* Exercise brief *
Return nothing but the lines from the line containing "1. Setup Git" through the last line of the records, reproduced exactly.

Rendered images with source text
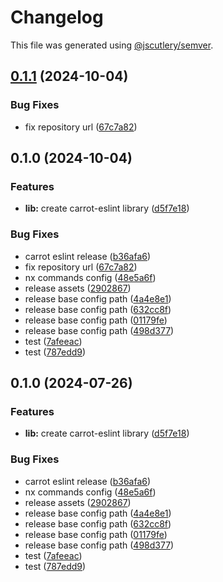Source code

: # Changelog

This file was generated using [@jscutlery/semver](https://github.com/jscutlery/semver).

## [0.1.1](https://github.com/carrot-foundation/middle-earth/compare/carrot-eslint-0.1.0...carrot-eslint-0.1.1) (2024-10-04)


### Bug Fixes

* fix repository url ([67c7a82](https://github.com/carrot-foundation/middle-earth/commit/67c7a824fbe409877c2e693749a64ef5f67d600d))

## 0.1.0 (2024-10-04)


### Features

* **lib:** create carrot-eslint library ([d5f7e18](https://github.com/carrot-foundation/middle-earth/commit/d5f7e184933f3983bd8a08b41eb7ceb6013168e6))


### Bug Fixes

* carrot eslint release ([b36afa6](https://github.com/carrot-foundation/middle-earth/commit/b36afa6120aceabe75764d516343a7d9adcda18c))
* fix repository url ([67c7a82](https://github.com/carrot-foundation/middle-earth/commit/67c7a824fbe409877c2e693749a64ef5f67d600d))
* nx commands config ([48e5a6f](https://github.com/carrot-foundation/middle-earth/commit/48e5a6fef69803da376af0cd0834850468e9b71f))
* release assets ([2902867](https://github.com/carrot-foundation/middle-earth/commit/2902867000b8d0de58685029aae47b7541ba564f))
* release base config path ([4a4e8e1](https://github.com/carrot-foundation/middle-earth/commit/4a4e8e100731f5475fa074ede651ee20c660c373))
* release base config path ([632cc8f](https://github.com/carrot-foundation/middle-earth/commit/632cc8f14e7061dd6b2fad2c7bc77c1e4956efd5))
* release base config path ([01179fe](https://github.com/carrot-foundation/middle-earth/commit/01179fee154382fa31ae470d603bf7317b7d709c))
* release base config path ([498d377](https://github.com/carrot-foundation/middle-earth/commit/498d37799b80cd699ed969fd3f30b39e02a73f8c))
* test ([7afeeac](https://github.com/carrot-foundation/middle-earth/commit/7afeeacecae38937c19d9f139489df676191501a))
* test ([787edd9](https://github.com/carrot-foundation/middle-earth/commit/787edd9733097458b9d37ff87d50a4496e32b3e5))

## 0.1.0 (2024-07-26)


### Features

* **lib:** create carrot-eslint library ([d5f7e18](https://github.com/carrot-foundation/middle-earth/commit/d5f7e184933f3983bd8a08b41eb7ceb6013168e6))


### Bug Fixes

* carrot eslint release ([b36afa6](https://github.com/carrot-foundation/middle-earth/commit/b36afa6120aceabe75764d516343a7d9adcda18c))
* nx commands config ([48e5a6f](https://github.com/carrot-foundation/middle-earth/commit/48e5a6fef69803da376af0cd0834850468e9b71f))
* release assets ([2902867](https://github.com/carrot-foundation/middle-earth/commit/2902867000b8d0de58685029aae47b7541ba564f))
* release base config path ([4a4e8e1](https://github.com/carrot-foundation/middle-earth/commit/4a4e8e100731f5475fa074ede651ee20c660c373))
* release base config path ([632cc8f](https://github.com/carrot-foundation/middle-earth/commit/632cc8f14e7061dd6b2fad2c7bc77c1e4956efd5))
* release base config path ([01179fe](https://github.com/carrot-foundation/middle-earth/commit/01179fee154382fa31ae470d603bf7317b7d709c))
* release base config path ([498d377](https://github.com/carrot-foundation/middle-earth/commit/498d37799b80cd699ed969fd3f30b39e02a73f8c))
* test ([7afeeac](https://github.com/carrot-foundation/middle-earth/commit/7afeeacecae38937c19d9f139489df676191501a))
* test ([787edd9](https://github.com/carrot-foundation/middle-earth/commit/787edd9733097458b9d37ff87d50a4496e32b3e5))
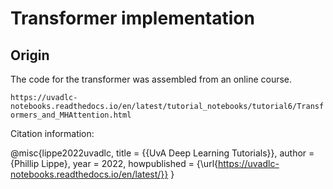 # Transformer implementation

## Origin

The code for the transformer was assembled from an online course.

`https://uvadlc-notebooks.readthedocs.io/en/latest/tutorial_notebooks/tutorial6/Transformers_and_MHAttention.html`

Citation information:

@misc{lippe2022uvadlc,
   title        = {{UvA Deep Learning Tutorials}},
   author       = {Phillip Lippe},
   year         = 2022,
   howpublished = {\url{https://uvadlc-notebooks.readthedocs.io/en/latest/}}
}



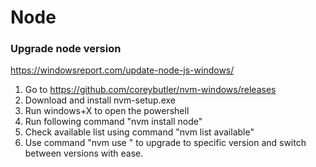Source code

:# Node

### Upgrade node version
https://windowsreport.com/update-node-js-windows/

1. Go to https://github.com/coreybutler/nvm-windows/releases
2. Download and install nvm-setup.exe
3. Run windows+X to open the powershell
4. Run following command "nvm install node"
5. Check available list using command "nvm list available"
6. Use command "nvm use <version>" to upgrade to specific version and switch between versions with ease.
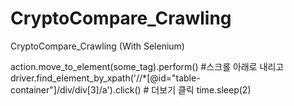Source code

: # CryptoCompare_Crawling
CryptoCompare_Crawling (With Selenium)

action.move_to_element(some_tag).perform() #스크롤 아래로 내리고
driver.find_element_by_xpath('//*[@id="table-container"]/div/div[3]/a').click() # 더보기 클릭
time.sleep(2)
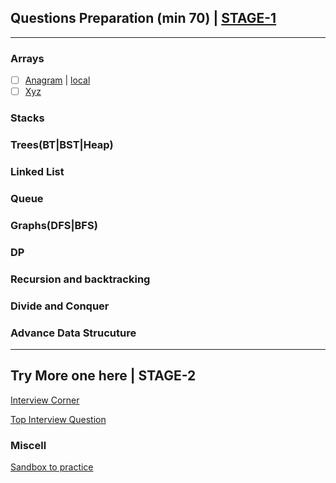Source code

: ## Questions Preparation (min 70) | [STAGE-1](track.md)
---
### Arrays
- [ ] [Anagram](https://www.geeksforgeeks.org/check-whether-two-strings-are-anagram-of-each-other/) | [local](../practice/array/Anagram.java)
- [ ] [Xyz]()

### Stacks

### Trees(BT|BST|Heap)

### Linked List

### Queue

### Graphs(DFS|BFS)

### DP

### Recursion and backtracking

### Divide and Conquer

### Advance Data Strucuture

---
## Try More one here | STAGE-2
[Interview Corner](https://www.geeksforgeeks.org/company-interview-corner/)

[Top Interview Question](https://leetcode.com/explore/interview/card/top-interviw-questions-medium)

### Miscell
[Sandbox to practice](https://coderpad.io/launch-sandbox)
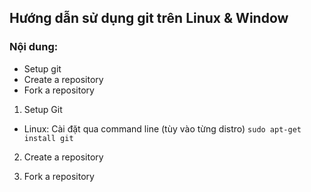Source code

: ## Hướng dẫn sử dụng git trên Linux & Window ##

### Nội dung: ###

* Setup git
* Create a repository
* Fork a repository



1. Setup Git
* Linux: Cài đặt qua command line (tùy vào từng distro)
`sudo apt-get install git`






2. Create a repository










3. Fork a repository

* Task output *
1. Setup Git
* Linux: Cài đặt qua command line (tùy vào từng distro)
`sudo apt-get install git`






2. Create a repository










3. Fork a repository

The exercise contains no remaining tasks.